Dataset records:
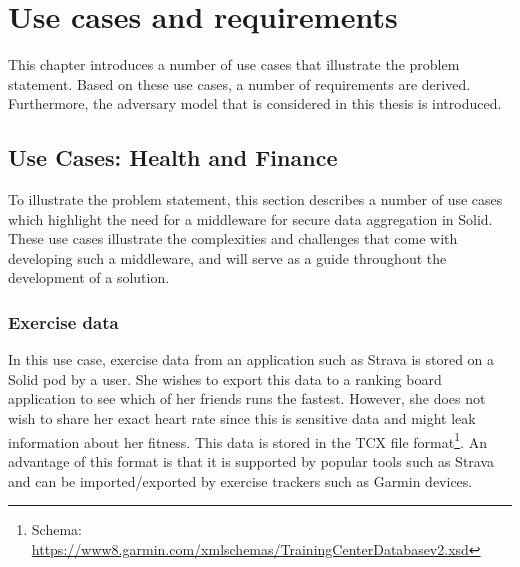 \chapter{Use cases and requirements}
This chapter introduces a number of use cases that illustrate the problem statement. Based on these use cases, a number of requirements are derived. Furthermore, the adversary model that is considered in this thesis is introduced.


\section{Use Cases: Health and Finance}
\label{sec:usecases}
To illustrate the problem statement, this section describes a number of use cases which highlight the need for a middleware for secure data aggregation in Solid. These use cases illustrate the complexities and challenges that come with developing such a middleware, and will serve as a guide throughout the development of a solution.

\subsection{Exercise data}
\label{usecase:ex-data}
In this use case, exercise data from an application such as Strava is stored on a Solid pod by a user. She wishes to export this data to a ranking board application to see which of her friends runs the fastest. However, she does not wish to share her exact heart rate since this is sensitive data and might leak information about her fitness. This data is stored in the TCX file format\footnote{Schema: \url{https://www8.garmin.com/xmlschemas/TrainingCenterDatabasev2.xsd}}. An advantage of this format is that it is supported by popular tools such as Strava and can be imported/exported by exercise trackers such as Garmin devices.

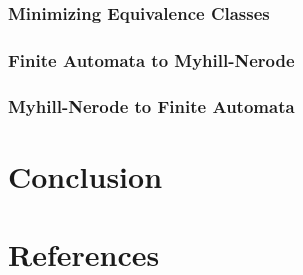 \documentclass[11pt,a4paper,oneside]{book}
\begin{document}
            \paragraph{}

            \subsection{Minimizing Equivalence Classes}

                \paragraph{}
            
            \subsection{Finite Automata to Myhill-Nerode}

                \paragraph{}

            \subsection{Myhill-Nerode to Finite Automata}

                \paragraph{}


    \chapter{Conclusion}

    \chapter{References}

    {}
    
\end{document}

Activity: Can you retype every record above exactly, leaving out the pictures?

Solution below:
 \chapter{Use cases and requirements}
This chapter introduces a number of use cases that illustrate the problem statement. Based on these use cases, a number of requirements are derived. Furthermore, the adversary model that is considered in this thesis is introduced.


\section{Use Cases: Health and Finance}
\label{sec:usecases}
To illustrate the problem statement, this section describes a number of use cases which highlight the need for a middleware for secure data aggregation in Solid. These use cases illustrate the complexities and challenges that come with developing such a middleware, and will serve as a guide throughout the development of a solution.

\subsection{Exercise data}
\label{usecase:ex-data}
In this use case, exercise data from an application such as Strava is stored on a Solid pod by a user. She wishes to export this data to a ranking board application to see which of her friends runs the fastest. However, she does not wish to share her exact heart rate since this is sensitive data and might leak information about her fitness. This data is stored in the TCX file format\footnote{Schema: \url{https://www8.garmin.com/xmlschemas/TrainingCenterDatabasev2.xsd}}. An advantage of this format is that it is supported by popular tools such as Strava and can be imported/exported by exercise trackers such as Garmin devices.

 \documentclass[11pt,a4paper,oneside]{book}
\begin{document}
            \paragraph{}

            \subsection{Minimizing Equivalence Classes}

                \paragraph{}
            
            \subsection{Finite Automata to Myhill-Nerode}

                \paragraph{}

            \subsection{Myhill-Nerode to Finite Automata}

                \paragraph{}


    \chapter{Conclusion}

    \chapter{References}

    {}
    
\end{document}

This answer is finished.